▸ **WHAT TO PRODUCE**:
Everything in the records must be copied exactly, apart from the pictures.

▸ **EXTRACTED ENTRIES**:
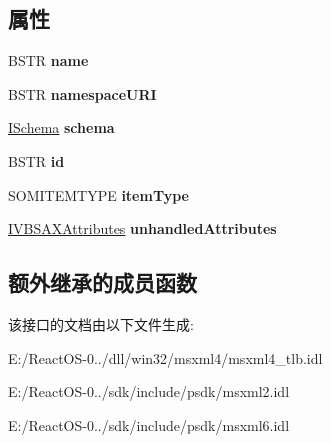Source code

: \subsection*{属性}
\begin{DoxyCompactItemize}
\item 
\mbox{\label{interface_m_s_x_m_l2_1_1_i_schema_item_acb8e31e23f0605a4881a0e651c99ad4f}} 
B\+S\+TR {\bfseries name}
\item 
\mbox{\label{interface_m_s_x_m_l2_1_1_i_schema_item_a6b53b43c73bcda98eff17423a90d0f96}} 
B\+S\+TR {\bfseries namespace\+U\+RI}
\item 
\mbox{\label{interface_m_s_x_m_l2_1_1_i_schema_item_abcb242f3f914b143d965f61686f7379a}} 
\hyperlink{interface_m_s_x_m_l2_1_1_i_schema}{I\+Schema} {\bfseries schema}
\item 
\mbox{\label{interface_m_s_x_m_l2_1_1_i_schema_item_a7c2a70e67e00bc3fa4b0619dd463ef74}} 
B\+S\+TR {\bfseries id}
\item 
\mbox{\label{interface_m_s_x_m_l2_1_1_i_schema_item_a64d533195efa66ec88a4a7afdbfb4d05}} 
S\+O\+M\+I\+T\+E\+M\+T\+Y\+PE {\bfseries item\+Type}
\item 
\mbox{\label{interface_m_s_x_m_l2_1_1_i_schema_item_a2d311360d3e72c2a6956cb2169e56a3d}} 
\hyperlink{interface_m_s_x_m_l2_1_1_i_v_b_s_a_x_attributes}{I\+V\+B\+S\+A\+X\+Attributes} {\bfseries unhandled\+Attributes}
\end{DoxyCompactItemize}
\subsection*{额外继承的成员函数}


该接口的文档由以下文件生成\+:\begin{DoxyCompactItemize}
\item 
E\+:/\+React\+O\+S-\/0../dll/win32/msxml4/msxml4\+\_\+tlb.\+idl\item 
E\+:/\+React\+O\+S-\/0../sdk/include/psdk/msxml2.\+idl\item 
E\+:/\+React\+O\+S-\/0../sdk/include/psdk/msxml6.\+idl\end{DoxyCompactItemize}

▸ **RESPONSE BELOW**:
Source code

: \subsection*{属性}
\begin{DoxyCompactItemize}
\item 
\mbox{\label{interface_m_s_x_m_l2_1_1_i_schema_item_acb8e31e23f0605a4881a0e651c99ad4f}} 
B\+S\+TR {\bfseries name}
\item 
\mbox{\label{interface_m_s_x_m_l2_1_1_i_schema_item_a6b53b43c73bcda98eff17423a90d0f96}} 
B\+S\+TR {\bfseries namespace\+U\+RI}
\item 
\mbox{\label{interface_m_s_x_m_l2_1_1_i_schema_item_abcb242f3f914b143d965f61686f7379a}} 
\hyperlink{interface_m_s_x_m_l2_1_1_i_schema}{I\+Schema} {\bfseries schema}
\item 
\mbox{\label{interface_m_s_x_m_l2_1_1_i_schema_item_a7c2a70e67e00bc3fa4b0619dd463ef74}} 
B\+S\+TR {\bfseries id}
\item 
\mbox{\label{interface_m_s_x_m_l2_1_1_i_schema_item_a64d533195efa66ec88a4a7afdbfb4d05}} 
S\+O\+M\+I\+T\+E\+M\+T\+Y\+PE {\bfseries item\+Type}
\item 
\mbox{\label{interface_m_s_x_m_l2_1_1_i_schema_item_a2d311360d3e72c2a6956cb2169e56a3d}} 
\hyperlink{interface_m_s_x_m_l2_1_1_i_v_b_s_a_x_attributes}{I\+V\+B\+S\+A\+X\+Attributes} {\bfseries unhandled\+Attributes}
\end{DoxyCompactItemize}
\subsection*{额外继承的成员函数}


该接口的文档由以下文件生成\+:\begin{DoxyCompactItemize}
\item 
E\+:/\+React\+O\+S-\/0../dll/win32/msxml4/msxml4\+\_\+tlb.\+idl\item 
E\+:/\+React\+O\+S-\/0../sdk/include/psdk/msxml2.\+idl\item 
E\+:/\+React\+O\+S-\/0../sdk/include/psdk/msxml6.\+idl\end{DoxyCompactItemize}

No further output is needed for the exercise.